Oyster reefs are critical ecosystem species that sustain biodiversity, filter water, and protect coastlines, yet they continue to decline globally. Restoring these ecosystems requires regular underwater monitoring to assess reef health, a task that remains costly, hazardous, and limited when performed by human divers. Autonomous underwater vehicles (AUVs) offer a promising alternative, but existing AUVs rely on geometry-based navigation that cannot interpret scene semantics. Recent vision-language models (VLMs) enable semantic reasoning for intelligent exploration, but existing VLM-driven systems adopt an end-to-end paradigm, introducing three key limitations. First, these systems require the VLM to generate every navigation decision, forcing frequent waits for inference. Second, VLMs cannot model robot dynamics, causing collisions in cluttered environments. Third, limited self-correction allows small deviations to accumulate into large path errors. To address these limitations, we propose CORAL, a framework that decouples high-level semantic reasoning from low-level reactive control. The VLM provides high-level exploration guidance by selecting waypoints, while a dynamics-based planner handles low-level collision-free execution. A geometric verification module validates waypoints and triggers replanning when needed. Compared with the previous state-of-the-art, CORAL improves coverage by 14.28% percentage points, or 17.85% relatively, reduces collisions by 100%, and requires 57% fewer VLM calls.

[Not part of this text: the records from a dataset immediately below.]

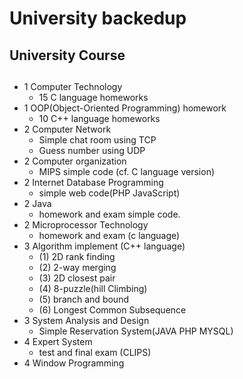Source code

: # University backedup

##  University Course  <br> <h2>
	
+ 1 Computer Technology <br> 
	- 15 C language homeworks
+ 1 OOP(Object-Oriented Programming) homework <br> 
	- 10 C++ language homeworks
+ 2 Computer Network <br> 
	- Simple chat room using TCP
	- Guess number using UDP
+ 2 Computer organization <br> 
	- MIPS simple code (cf. C language version)
+ 2 Internet Database Programming <br> 
	- simple web code(PHP JavaScript)
+ 2 Java <br> 
	- homework and exam simple code.
+ 2 Microprocessor Technology <br> 
	- homework and exam (c language)
+ 3 Algorithm implement (C++ language)<br> 
	- (1) 2D rank finding 
	- (2) 2-way merging 
	- (3) 2D closest pair
	- (4) 8-puzzle(hill Climbing) 
	- (5) branch and bound 
	- (6) Longest Common Subsequence
+ 3 System Analysis and Design <br> 
	- Simple Reservation System(JAVA PHP MYSQL)
+ 4 Expert System <br> 
	- test and final exam (CLIPS)
+ 4 Window Programming <br> 
	



	
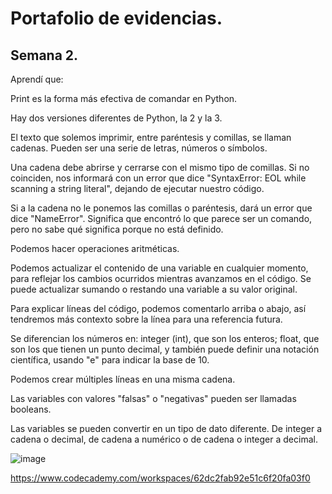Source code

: # Portafolio de evidencias.

## Semana 2.

Aprendí que: 

Print es la forma más efectiva de comandar en Python.

Hay dos versiones diferentes de Python, la 2 y la 3.

El texto que solemos imprimir, entre paréntesis y comillas, se llaman cadenas. Pueden ser una serie de letras, números o símbolos.

Una cadena debe abrirse y cerrarse con el mismo tipo de comillas. Si no coinciden, nos informará con un error que dice "SyntaxError: EOL while scanning a string literal", dejando de ejecutar nuestro código.

Si a la cadena no le ponemos las comillas o paréntesis, dará un error que dice "NameError". Significa que encontró lo que parece ser un comando, pero no sabe qué significa porque no está definido.

Podemos hacer operaciones aritméticas.

Podemos actualizar el contenido de una variable en cualquier momento, para reflejar los cambios ocurridos mientras avanzamos en el código. Se puede actualizar sumando o restando una variable a su valor original.

Para explicar líneas del código, podemos comentarlo arriba o abajo, así tendremos más contexto sobre la línea para una referencia futura.

Se diferencian los números en: integer (int), que son los enteros; float, que son los que tienen un punto decimal, y también puede definir una notación científica, usando "e" para indicar la base de 10.

Podemos crear múltiples líneas en una misma cadena.

Las variables con valores "falsas" o "negativas" pueden ser llamadas booleans.

Las variables se pueden convertir en un tipo de dato diferente. De integer a cadena o decimal, de cadena a numérico o de cadena o integer a decimal.

![image](https://user-images.githubusercontent.com/109629371/180620857-ed06b040-9ae4-4b1e-965e-251cecd2be5d.png)

https://www.codecademy.com/workspaces/62dc2fab92e51c6f20fa03f0
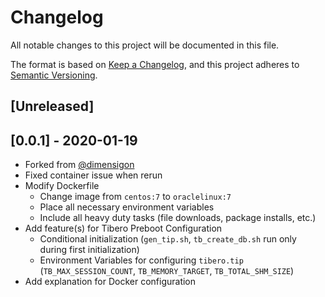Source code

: # Changelog

All notable changes to this project will be documented in this file.

The format is based on [Keep a Changelog](https://keepachangelog.com/en/1.0.0/),
and this project adheres to [Semantic Versioning](https://semver.org/spec/v2.0.0.html).

## [Unreleased]

## [0.0.1] - 2020-01-19

- Forked from [@dimensigon](https://github.com/dimensigon)
- Fixed container issue when rerun
- Modify Dockerfile
    - Change image from `centos:7` to `oraclelinux:7`
    - Place all necessary environment variables
    - Include all heavy duty tasks (file downloads, package installs, etc.)
- Add feature(s) for Tibero Preboot Configuration
    - Conditional initialization (`gen_tip.sh`, `tb_create_db.sh` run only during first initialization)
	- Environment Variables for configuring `tibero.tip`  (`TB_MAX_SESSION_COUNT`, `TB_MEMORY_TARGET`, `TB_TOTAL_SHM_SIZE`)
- Add explanation for Docker configuration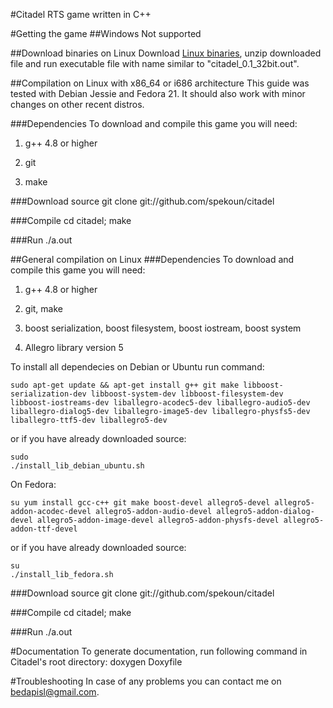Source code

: #Citadel
RTS game written in C++

#Getting the game
##Windows
Not supported

##Download binaries on Linux
Download [Linux binaries](https://sourceforge.net/projects/citadel-game/files/), unzip downloaded file and run executable file with name similar to "citadel_0.1_32bit.out".

##Compilation on Linux with x86_64 or i686 architecture
This guide was tested with Debian Jessie and Fedora 21. It should also work with minor changes on other recent distros. 

###Dependencies
To download and compile this game you will need:

1. g++ 4.8 or higher

2. git

3. make

###Download source
	git clone git://github.com/spekoun/citadel

###Compile
	cd citadel; make

###Run
	./a.out

##General compilation on Linux
###Dependencies
To download and compile this game you will need:

1. g++ 4.8 or higher

2. git, make

3. boost serialization, boost filesystem, boost iostream, boost system

4. Allegro library version 5

To install all dependecies on Debian or Ubuntu run command:

	sudo apt-get update && apt-get install g++ git make libboost-serialization-dev libboost-system-dev libboost-filesystem-dev libboost-iostreams-dev liballegro-acodec5-dev liballegro-audio5-dev liballegro-dialog5-dev liballegro-image5-dev liballegro-physfs5-dev liballegro-ttf5-dev liballegro5-dev

or if you have already downloaded source:

	sudo
	./install_lib_debian_ubuntu.sh

On Fedora:

	su yum install gcc-c++ git make boost-devel allegro5-devel allegro5-addon-acodec-devel allegro5-addon-audio-devel allegro5-addon-dialog-devel allegro5-addon-image-devel allegro5-addon-physfs-devel allegro5-addon-ttf-devel

or if you have already downloaded source:
	
	su
	./install_lib_fedora.sh

###Download source
	git clone git://github.com/spekoun/citadel

###Compile
	cd citadel; make

###Run
	./a.out

#Documentation 
To generate documentation, run following command in Citadel's root directory:
	doxygen Doxyfile 

#Troubleshooting
In case of any problems you can contact me on bedapisl@gmail.com.


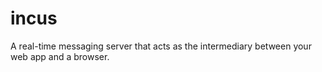 incus
===

A real-time messaging server that acts as the intermediary between your web app and a browser.
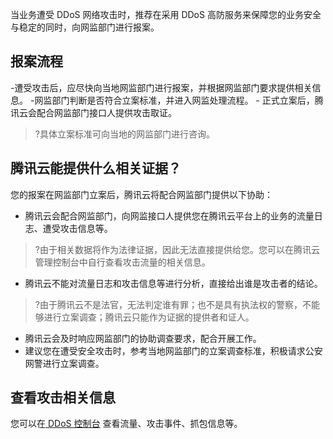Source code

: 当业务遭受 DDoS 网络攻击时，推荐在采用 DDoS 高防服务来保障您的业务安全与稳定的同时，向网监部门进行报案。

## 报案流程
<dx-steps>
-遭受攻击后，应尽快向当地网监部门进行报案，并根据网监部门要求提供相关信息。
-网监部门判断是否符合立案标准，并进入网监处理流程。
- 正式立案后，腾讯云会配合网监部门接口人提供攻击取证。	
</dx-steps>

>?具体立案标准可向当地的网监部门进行咨询。
	


## 腾讯云能提供什么相关证据？
您的报案在网监部门立案后，腾讯云将配合网监部门提供以下协助：
- 腾讯云会配合网监部门，向网监接口人提供您在腾讯云平台上的业务的流量日志、遭受攻击信息等。
>?由于相关数据将作为法律证据，因此无法直接提供给您。您可以在腾讯云管理控制台中自行查看攻击流量的相关信息。
>
- 腾讯云不能对流量日志和攻击信息等进行分析，直接给出谁是攻击者的结论。
>?由于腾讯云不是法官，无法判定谁有罪；也不是具有执法权的警察，不能够进行立案调查；腾讯云只能作为证据的提供者和证人。
>
- 腾讯云会及时响应网监部门的协助调查要求，配合开展工作。
- 建议您在遭受安全攻击时，参考当地网监部门的立案调查标准，积极请求公安网警进行立案调查。

## 查看攻击相关信息
您可以在[ DDoS 控制台](https://console.cloud.tencent.com/ddos/dashboard/overview) 查看流量、攻击事件、抓包信息等。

翻译：牡蛎礁是维持生物多样性、净化水质和保护海岸线的关键生态系统物种，然而全球范围内其数量仍在持续减少。恢复这些生态系统需要定期进行水下监测以评估礁体健康状况，而由人类潜水员执行该任务成本高昂、危险且受限。自主水下航行器（AUV）提供了有前景的替代方案，但现有AUV依赖基于几何的导航方法，无法理解场景语义。近期发展的视觉语言模型（VLM）虽能实现智能探索所需的语义推理，但现有VLM驱动系统采用端到端范式，存在三个关键局限：首先，这些系统要求VLM生成所有导航决策，导致频繁等待推理过程；其次，VLM无法建模机器人动力学，在复杂环境中易引发碰撞；第三，有限的自我校正能力使微小偏差累积成显著路径误差。为解决这些局限，我们提出CORAL框架，将高层语义推理与低层反应控制解耦。VLM通过选择航点提供高层探索指导，而基于动力学的规划器负责执行无碰撞的低层运动。几何验证模块对航点进行校验，并在需要时触发重新规划。与先前最优方法相比，CORAL将监测覆盖率绝对提升14.28个百分点（相对提升17.85%），碰撞率降低100%，且VLM调用次数减少57%。